== ABOUT THIS TASK ==
What is needed is an exact copy of the lines from the one containing "Justin Zander" through the final line of the material below.

== THE DATA ==
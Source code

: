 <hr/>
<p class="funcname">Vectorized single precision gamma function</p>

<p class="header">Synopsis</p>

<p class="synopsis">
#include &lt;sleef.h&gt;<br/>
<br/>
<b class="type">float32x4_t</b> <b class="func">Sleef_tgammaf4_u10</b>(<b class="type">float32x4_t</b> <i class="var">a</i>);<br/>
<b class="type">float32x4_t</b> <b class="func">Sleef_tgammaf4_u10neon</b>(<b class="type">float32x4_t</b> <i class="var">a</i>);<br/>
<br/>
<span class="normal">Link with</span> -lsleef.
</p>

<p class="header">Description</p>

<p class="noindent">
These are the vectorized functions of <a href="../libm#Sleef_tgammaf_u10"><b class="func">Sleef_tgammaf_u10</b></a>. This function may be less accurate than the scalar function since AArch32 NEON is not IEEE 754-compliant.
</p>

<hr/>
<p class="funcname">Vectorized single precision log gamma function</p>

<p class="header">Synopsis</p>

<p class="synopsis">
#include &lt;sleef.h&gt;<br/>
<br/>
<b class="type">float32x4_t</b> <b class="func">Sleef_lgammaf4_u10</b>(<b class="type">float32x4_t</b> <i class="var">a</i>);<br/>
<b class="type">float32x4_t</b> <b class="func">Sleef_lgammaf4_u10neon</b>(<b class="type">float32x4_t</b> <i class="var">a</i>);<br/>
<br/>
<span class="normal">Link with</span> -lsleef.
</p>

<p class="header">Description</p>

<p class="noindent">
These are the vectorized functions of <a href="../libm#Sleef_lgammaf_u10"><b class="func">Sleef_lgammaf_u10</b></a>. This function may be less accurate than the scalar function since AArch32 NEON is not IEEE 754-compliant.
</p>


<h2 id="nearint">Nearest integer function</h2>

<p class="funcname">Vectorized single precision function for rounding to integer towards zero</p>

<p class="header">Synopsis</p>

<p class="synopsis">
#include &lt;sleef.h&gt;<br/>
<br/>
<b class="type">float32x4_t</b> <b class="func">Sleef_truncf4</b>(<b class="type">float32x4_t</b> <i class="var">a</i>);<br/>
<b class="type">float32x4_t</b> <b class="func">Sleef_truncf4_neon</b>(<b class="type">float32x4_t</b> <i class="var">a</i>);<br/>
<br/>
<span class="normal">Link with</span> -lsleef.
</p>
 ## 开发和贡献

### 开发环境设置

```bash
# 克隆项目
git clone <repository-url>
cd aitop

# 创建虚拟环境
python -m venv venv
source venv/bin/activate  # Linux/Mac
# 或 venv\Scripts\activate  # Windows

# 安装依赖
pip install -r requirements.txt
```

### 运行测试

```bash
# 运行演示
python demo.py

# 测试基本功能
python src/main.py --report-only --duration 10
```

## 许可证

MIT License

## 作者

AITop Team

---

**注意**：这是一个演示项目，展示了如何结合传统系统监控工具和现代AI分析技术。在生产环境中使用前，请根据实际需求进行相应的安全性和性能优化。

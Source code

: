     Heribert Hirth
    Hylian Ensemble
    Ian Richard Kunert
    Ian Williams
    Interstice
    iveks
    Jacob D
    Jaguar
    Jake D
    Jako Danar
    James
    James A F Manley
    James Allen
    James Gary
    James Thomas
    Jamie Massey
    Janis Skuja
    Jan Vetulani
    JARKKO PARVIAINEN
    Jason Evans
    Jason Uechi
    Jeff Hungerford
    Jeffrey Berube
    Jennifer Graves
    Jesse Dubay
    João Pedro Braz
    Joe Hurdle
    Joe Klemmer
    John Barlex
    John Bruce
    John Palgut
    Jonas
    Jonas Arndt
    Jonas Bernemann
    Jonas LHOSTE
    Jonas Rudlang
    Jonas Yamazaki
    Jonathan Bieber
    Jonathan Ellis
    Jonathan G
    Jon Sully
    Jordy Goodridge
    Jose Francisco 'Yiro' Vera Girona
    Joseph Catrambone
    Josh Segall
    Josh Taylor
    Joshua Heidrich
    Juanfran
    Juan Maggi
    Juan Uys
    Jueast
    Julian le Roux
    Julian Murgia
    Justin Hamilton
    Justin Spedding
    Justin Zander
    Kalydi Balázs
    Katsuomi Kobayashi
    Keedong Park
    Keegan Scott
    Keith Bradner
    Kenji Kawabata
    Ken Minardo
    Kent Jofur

== TASK OUTPUT ==
    Justin Zander
    Kalydi Balázs
    Katsuomi Kobayashi
    Keedong Park
    Keegan Scott
    Keith Bradner
    Kenji Kawabata
    Ken Minardo
    Kent Jofur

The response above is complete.